Recently I ran across an old article on “essential” HR skills. It was an interesting read, and I wanted to break it down and show how it’s true (and, in some ways, maybe not so much). Today we’ll tackle the first half of them. Here’s the original list:
- Dealing with Gray
- Discrete and Ethical
- Dual Focus
- Conflict Management and Problem Solving
- Change Management
Now I’d like to break these down individually and give some perspective on which ones are critical for the role of the HR professional. I’m framing this through the lens of a generalist, because that’s what I (and most of us, if I had to guess) do on a daily basis.
This is one of my weakest areas, but it’s also truly important to being great in this role. You’re balancing 50 priorities in different focus areas, and that doesn’t come easily. How do you know what is more important between a pending lawsuit that needs a response, 401k nondiscrimination testing, and handling a discrimination investigation? Whew. Be organized or be gone.
This one is on every list you’ll ever see for a “critical skill.” However, I think it’s less about multitasking and more about being able to shift focus quickly. Multitasking sounds like you’re trying to do 5 things at once. And in the end, that will just leave you with 5 things done in a so-so manner. Shifting focus at a moment’s notice to be able to handle a fast-moving priority IS an important skill. Multitasking can drop your IQ further than smoking marijuana, in case you were curious.
Dealing with Gray
Everything is not black and white, even in the world of policy creation and enforcement. You won’t think of everything, and that requires some level of discernment and backbone to make your job possible. If you are only interested in creating policies, adding amendments, and closing loopholes instead of using your brain, then this probably isn’t the profession for you. We have to work in the muddy areas frequently in this field, and it’s just part of the job description.
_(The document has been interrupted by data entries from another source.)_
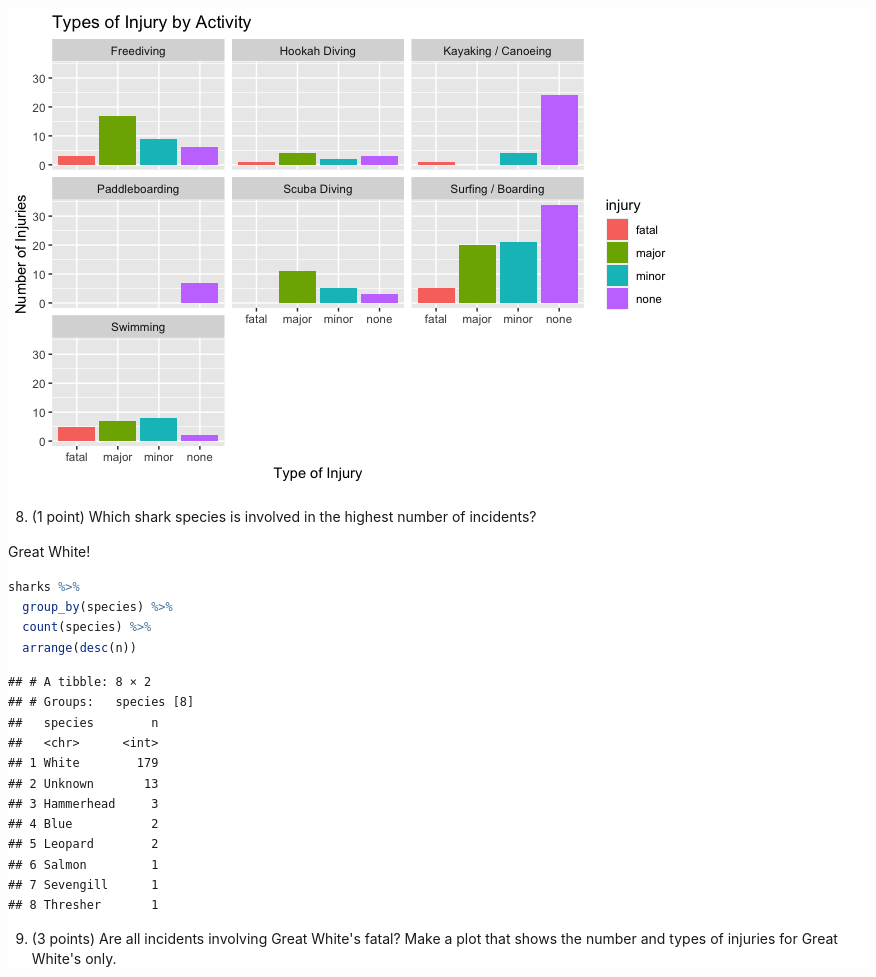 ![](midterm2_files/figure-html/unnamed-chunk-12-1.png)

8. (1 point) Which shark species is involved in the highest number of incidents?  

Great White!

```r
sharks %>%
  group_by(species) %>%
  count(species) %>%
  arrange(desc(n))
```

```
## # A tibble: 8 × 2
## # Groups:   species [8]
##   species        n
##   <chr>      <int>
## 1 White        179
## 2 Unknown       13
## 3 Hammerhead     3
## 4 Blue           2
## 5 Leopard        2
## 6 Salmon         1
## 7 Sevengill      1
## 8 Thresher       1
```


9. (3 points) Are all incidents involving Great White's fatal? Make a plot that shows the number and types of injuries for Great White's only.  
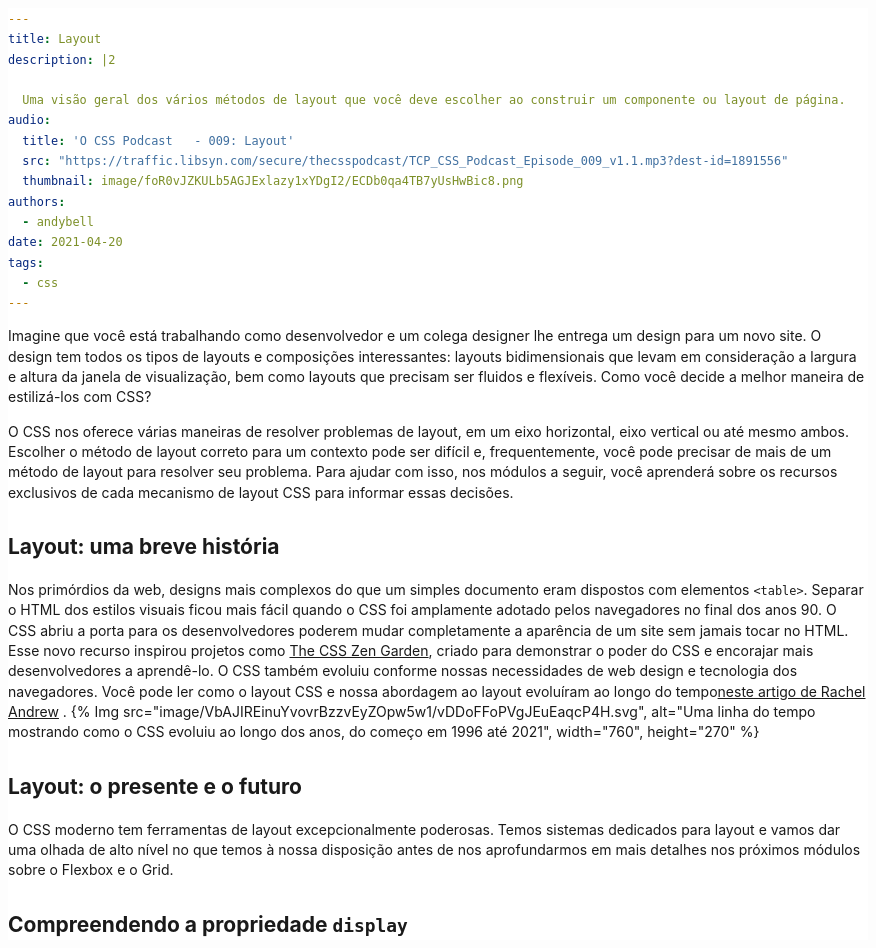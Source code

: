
 ```yaml
---
title: Layout
description: |2

  Uma visão geral dos vários métodos de layout que você deve escolher ao construir um componente ou layout de página.
audio:
  title: 'O CSS Podcast   - 009: Layout'
  src: "https://traffic.libsyn.com/secure/thecsspodcast/TCP_CSS_Podcast_Episode_009_v1.1.mp3?dest-id=1891556"
  thumbnail: image/foR0vJZKULb5AGJExlazy1xYDgI2/ECDb0qa4TB7yUsHwBic8.png
authors:
  - andybell
date: 2021-04-20
tags:
  - css
---
```


Imagine que você está trabalhando como desenvolvedor e um colega designer lhe entrega um design para um novo site. O design tem todos os tipos de layouts e composições interessantes: layouts bidimensionais que levam em consideração a largura e altura da janela de visualização, bem como layouts que precisam ser fluidos e flexíveis. Como você decide a melhor maneira de estilizá-los com CSS?

O CSS nos oferece várias maneiras de resolver problemas de layout, em um eixo horizontal, eixo vertical ou até mesmo ambos. Escolher o método de layout correto para um contexto pode ser difícil e, frequentemente, você pode precisar de mais de um método de layout para resolver seu problema. Para ajudar com isso, nos módulos a seguir, você aprenderá sobre os recursos exclusivos de cada mecanismo de layout CSS para informar essas decisões.

## Layout: uma breve história

Nos primórdios da web, designs mais complexos do que um simples documento eram dispostos com elementos `<table>`. Separar o HTML dos estilos visuais ficou mais fácil quando o CSS foi amplamente adotado pelos navegadores no final dos anos 90. O CSS abriu a porta para os desenvolvedores poderem mudar completamente a aparência de um site sem jamais tocar no HTML. Esse novo recurso inspirou projetos como [The CSS Zen Garden](http://www.csszengarden.com), criado para demonstrar o poder do CSS e encorajar mais desenvolvedores a aprendê-lo. O CSS  também evoluiu conforme nossas necessidades de web design e tecnologia dos navegadores. Você pode ler como o layout CSS e nossa abordagem ao layout evoluíram ao longo do tempo[neste artigo de Rachel Andrew](https://24ways.org/2019/a-history-of-css-through-15-years-of-24-ways/) . {% Img src="image/VbAJIREinuYvovrBzzvEyZOpw5w1/vDDoFFoPVgJEuEaqcP4H.svg", alt="Uma linha do tempo mostrando como o CSS evoluiu ao longo dos anos, do começo em 1996 até 2021", width="760", height="270" %}

## Layout: o presente e o futuro

O CSS moderno tem ferramentas de layout excepcionalmente poderosas. Temos sistemas dedicados para layout e vamos dar uma olhada de alto nível no que temos à nossa disposição antes de nos aprofundarmos em mais detalhes nos próximos módulos sobre o Flexbox e o Grid.

## Compreendendo a propriedade `display`
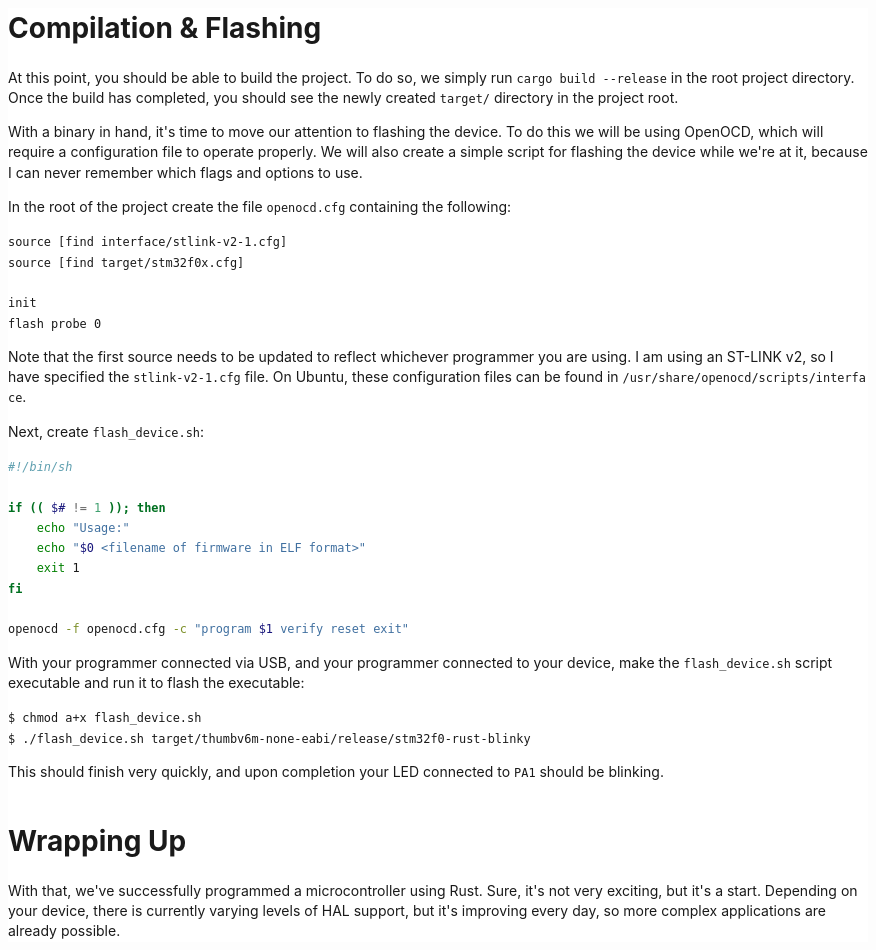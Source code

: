 
# Compilation & Flashing

At this point, you should be able to build the project. To do so, we simply run `cargo build --release` in the root project directory. Once the build has completed, you should see the newly created `target/` directory in the project root.

With a binary in hand, it's time to move our attention to flashing the device. To do this we will be using OpenOCD, which will require a configuration file to operate properly. We will also create a simple script for flashing the device while we're at it, because I can never remember which flags and options to use.

In the root of the project create the file `openocd.cfg` containing the following:

```text
source [find interface/stlink-v2-1.cfg]
source [find target/stm32f0x.cfg]

init
flash probe 0
```

Note that the first source needs to be updated to reflect whichever programmer you are using. I am using an ST-LINK v2, so I have specified the `stlink-v2-1.cfg` file. On Ubuntu, these configuration files can be found in `/usr/share/openocd/scripts/interface`.

Next, create `flash_device.sh`:

```sh
#!/bin/sh

if (( $# != 1 )); then
    echo "Usage:"
    echo "$0 <filename of firmware in ELF format>"
    exit 1
fi

openocd -f openocd.cfg -c "program $1 verify reset exit"
```

With your programmer connected via USB, and your programmer connected to your device, make the `flash_device.sh` script executable and run it to flash the executable:

```bash
$ chmod a+x flash_device.sh
$ ./flash_device.sh target/thumbv6m-none-eabi/release/stm32f0-rust-blinky
```

This should finish very quickly, and upon completion your LED connected to `PA1` should be blinking.


# Wrapping Up

With that, we've successfully programmed a microcontroller using Rust. Sure, it's not very exciting, but it's a start. Depending on your device, there is currently varying levels of HAL support, but it's improving every day, so more complex applications are already possible.
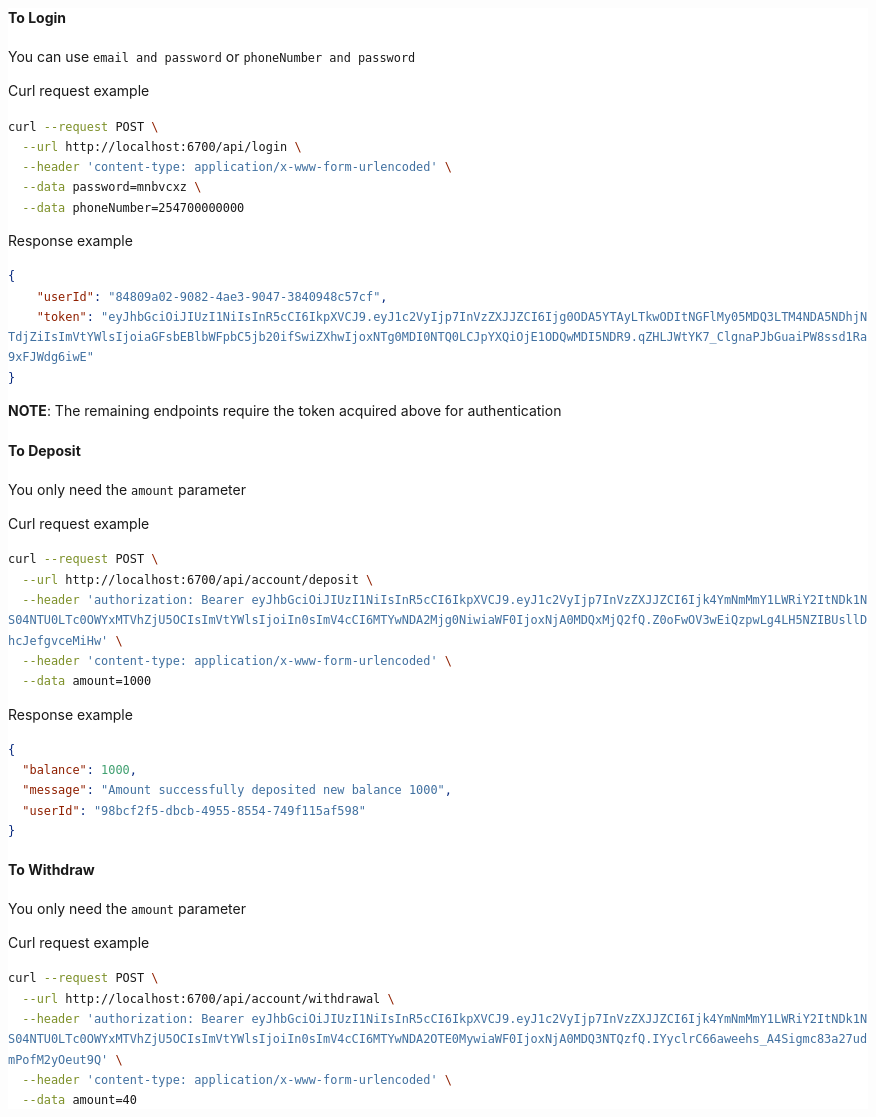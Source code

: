 #### To Login
You can use `email and password` or `phoneNumber and password`

Curl request example
```bash
curl --request POST \
  --url http://localhost:6700/api/login \
  --header 'content-type: application/x-www-form-urlencoded' \
  --data password=mnbvcxz \
  --data phoneNumber=254700000000
```

Response example

```json
{
    "userId": "84809a02-9082-4ae3-9047-3840948c57cf",
    "token": "eyJhbGciOiJIUzI1NiIsInR5cCI6IkpXVCJ9.eyJ1c2VyIjp7InVzZXJJZCI6Ijg0ODA5YTAyLTkwODItNGFlMy05MDQ3LTM4NDA5NDhjNTdjZiIsImVtYWlsIjoiaGFsbEBlbWFpbC5jb20ifSwiZXhwIjoxNTg0MDI0NTQ0LCJpYXQiOjE1ODQwMDI5NDR9.qZHLJWtYK7_ClgnaPJbGuaiPW8ssd1Ra9xFJWdg6iwE"
}
```

**NOTE**: The remaining endpoints require the token acquired above for authentication

#### To Deposit
You only need the `amount` parameter

Curl request example
```bash
curl --request POST \
  --url http://localhost:6700/api/account/deposit \
  --header 'authorization: Bearer eyJhbGciOiJIUzI1NiIsInR5cCI6IkpXVCJ9.eyJ1c2VyIjp7InVzZXJJZCI6Ijk4YmNmMmY1LWRiY2ItNDk1NS04NTU0LTc0OWYxMTVhZjU5OCIsImVtYWlsIjoiIn0sImV4cCI6MTYwNDA2Mjg0NiwiaWF0IjoxNjA0MDQxMjQ2fQ.Z0oFwOV3wEiQzpwLg4LH5NZIBUsllDhcJefgvceMiHw' \
  --header 'content-type: application/x-www-form-urlencoded' \
  --data amount=1000
```

Response example

```json
{
  "balance": 1000,
  "message": "Amount successfully deposited new balance 1000",
  "userId": "98bcf2f5-dbcb-4955-8554-749f115af598"
}
``` 

#### To Withdraw
You only need the `amount` parameter

Curl request example
```bash
curl --request POST \
  --url http://localhost:6700/api/account/withdrawal \
  --header 'authorization: Bearer eyJhbGciOiJIUzI1NiIsInR5cCI6IkpXVCJ9.eyJ1c2VyIjp7InVzZXJJZCI6Ijk4YmNmMmY1LWRiY2ItNDk1NS04NTU0LTc0OWYxMTVhZjU5OCIsImVtYWlsIjoiIn0sImV4cCI6MTYwNDA2OTE0MywiaWF0IjoxNjA0MDQ3NTQzfQ.IYyclrC66aweehs_A4Sigmc83a27udmPofM2yOeut9Q' \
  --header 'content-type: application/x-www-form-urlencoded' \
  --data amount=40
```
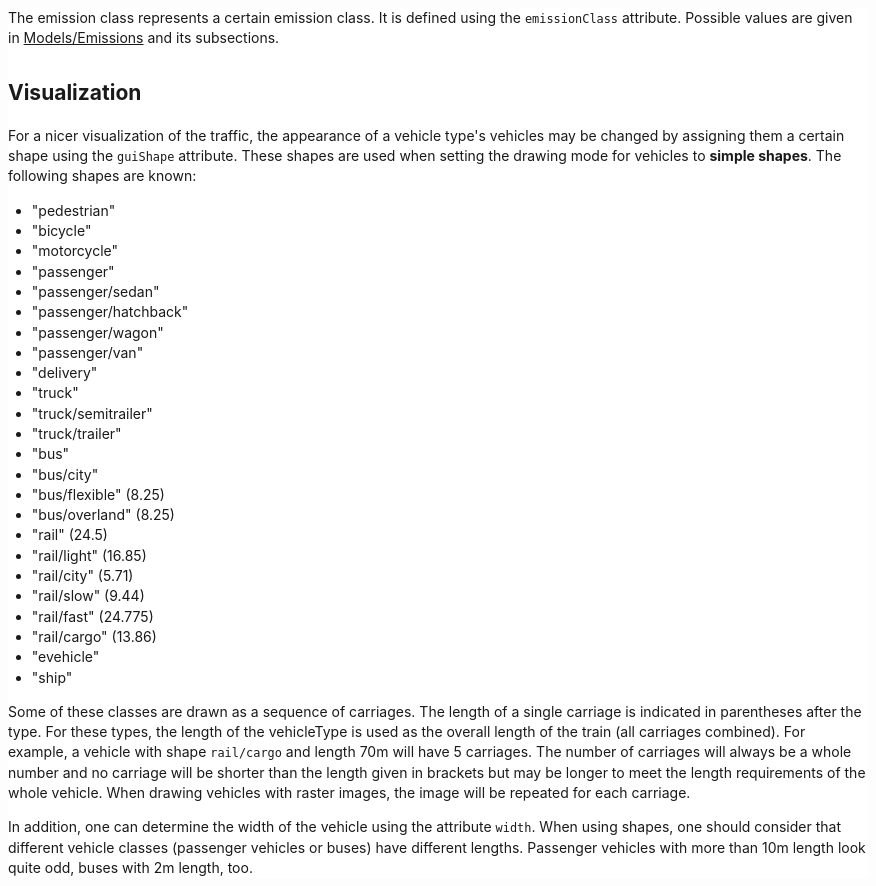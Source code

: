 The emission class represents a certain emission class. It is defined
using the `emissionClass` attribute. Possible
values are given in [Models/Emissions](Models/Emissions.md) and
its subsections.

## Visualization

For a nicer visualization of the traffic, the appearance of a vehicle
type's vehicles may be changed by assigning them a certain shape using
the `guiShape` attribute. These shapes are
used when setting the drawing mode for vehicles to **simple shapes**.
The following shapes are known:

- "pedestrian"
- "bicycle"
- "motorcycle"
- "passenger"
- "passenger/sedan"
- "passenger/hatchback"
- "passenger/wagon"
- "passenger/van"
- "delivery"
- "truck"
- "truck/semitrailer"
- "truck/trailer"
- "bus"
- "bus/city"
- "bus/flexible" (8.25)
- "bus/overland" (8.25)
- "rail" (24.5)
- "rail/light" (16.85)
- "rail/city" (5.71)
- "rail/slow" (9.44)
- "rail/fast" (24.775)
- "rail/cargo" (13.86)
- "evehicle"
- "ship"

Some of these classes are drawn as a sequence of carriages. The length
of a single carriage is indicated in parentheses after the type. For
these types, the length of the vehicleType is used as the overall length
of the train (all carriages combined). For example, a vehicle with shape
`rail/cargo` and length 70m will have 5
carriages. The number of carriages will always be a whole number and no
carriage will be shorter than the length given in brackets but may be
longer to meet the length requirements of the whole vehicle. When
drawing vehicles with raster images, the image will be repeated for each
carriage.

In addition, one can determine the width of the vehicle using the
attribute `width`. When using shapes, one
should consider that different vehicle classes (passenger vehicles or
buses) have different lengths. Passenger vehicles with more than 10m
length look quite odd, buses with 2m length, too.
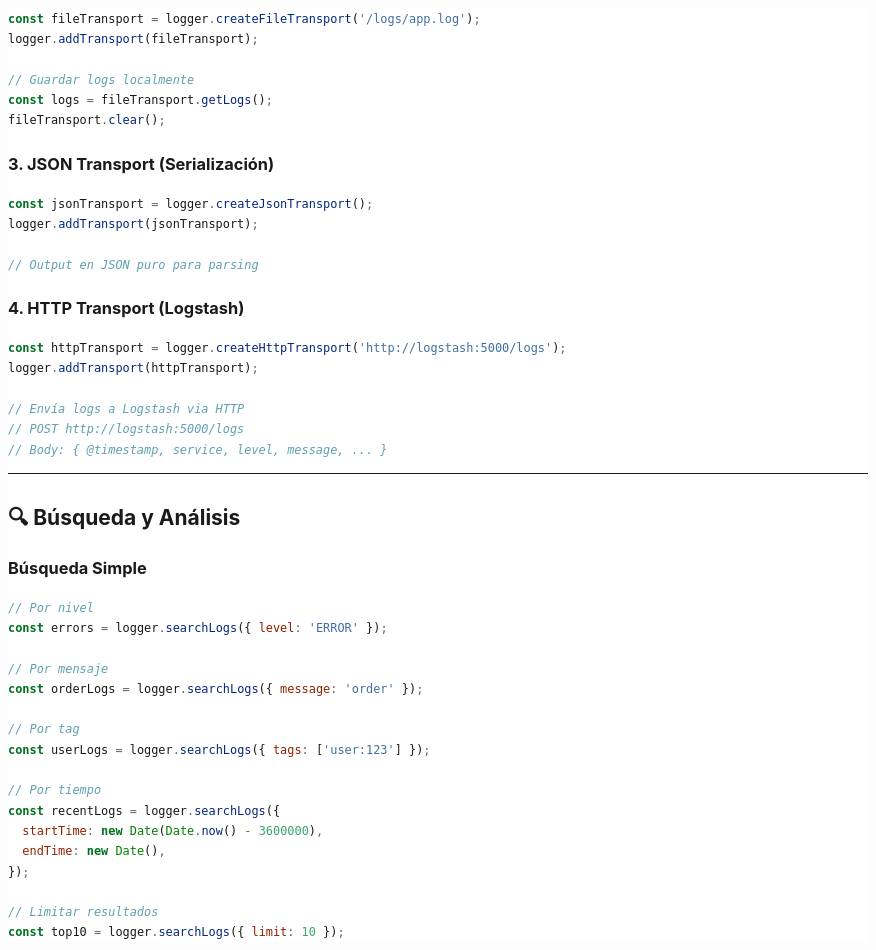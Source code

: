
 ```javascript
const fileTransport = logger.createFileTransport('/logs/app.log');
logger.addTransport(fileTransport);

// Guardar logs localmente
const logs = fileTransport.getLogs();
fileTransport.clear();
```

### 3. JSON Transport (Serialización)

```javascript
const jsonTransport = logger.createJsonTransport();
logger.addTransport(jsonTransport);

// Output en JSON puro para parsing
```

### 4. HTTP Transport (Logstash)

```javascript
const httpTransport = logger.createHttpTransport('http://logstash:5000/logs');
logger.addTransport(httpTransport);

// Envía logs a Logstash via HTTP
// POST http://logstash:5000/logs
// Body: { @timestamp, service, level, message, ... }
```

---

## 🔍 Búsqueda y Análisis

### Búsqueda Simple

```javascript
// Por nivel
const errors = logger.searchLogs({ level: 'ERROR' });

// Por mensaje
const orderLogs = logger.searchLogs({ message: 'order' });

// Por tag
const userLogs = logger.searchLogs({ tags: ['user:123'] });

// Por tiempo
const recentLogs = logger.searchLogs({
  startTime: new Date(Date.now() - 3600000),
  endTime: new Date(),
});

// Limitar resultados
const top10 = logger.searchLogs({ limit: 10 });
```
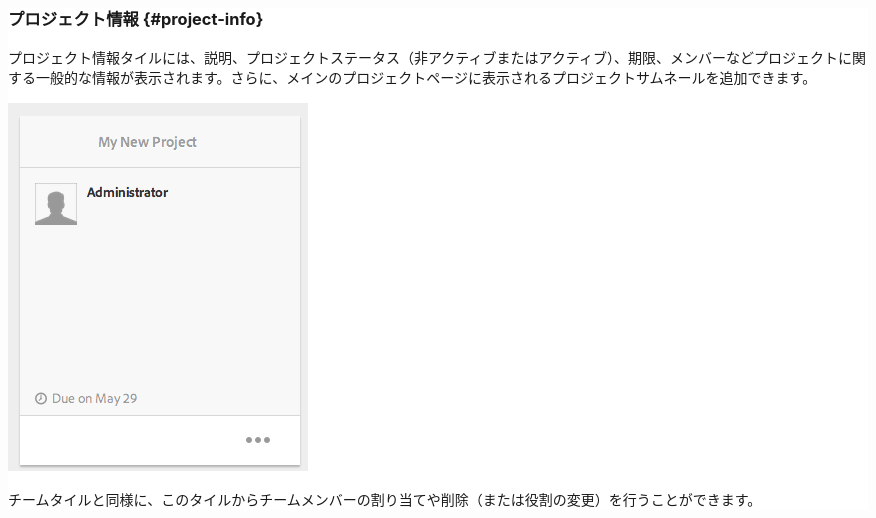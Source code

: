 ### プロジェクト情報 {#project-info}

プロジェクト情報タイルには、説明、プロジェクトステータス（非アクティブまたはアクティブ）、期限、メンバーなどプロジェクトに関する一般的な情報が表示されます。さらに、メインのプロジェクトページに表示されるプロジェクトサムネールを追加できます。

![chlimage_1-77](assets/chlimage_1-77.png)

チームタイルと同様に、このタイルからチームメンバーの割り当てや削除（または役割の変更）を行うことができます。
From handling compensation discussions to recruiting great candidates to working out your budget for the year, negotiation is something you need to work on if you plan to be successful in the HR field. In fact, I’d say the better you are at negotiating, the higher up the ladder of the profession you will go. The best and brightest HR pros I’ve run into over the years were not only unafraid of negotiating with vendors and management, they actually enjoyed the challenge! So put your negotiator hat on, because you have some work ahead of you…
Part 2: communication, discrete and ethical, dual focus, conflict management and problem solving, and change management
That’s all for today. We’ll cover the last half later this week!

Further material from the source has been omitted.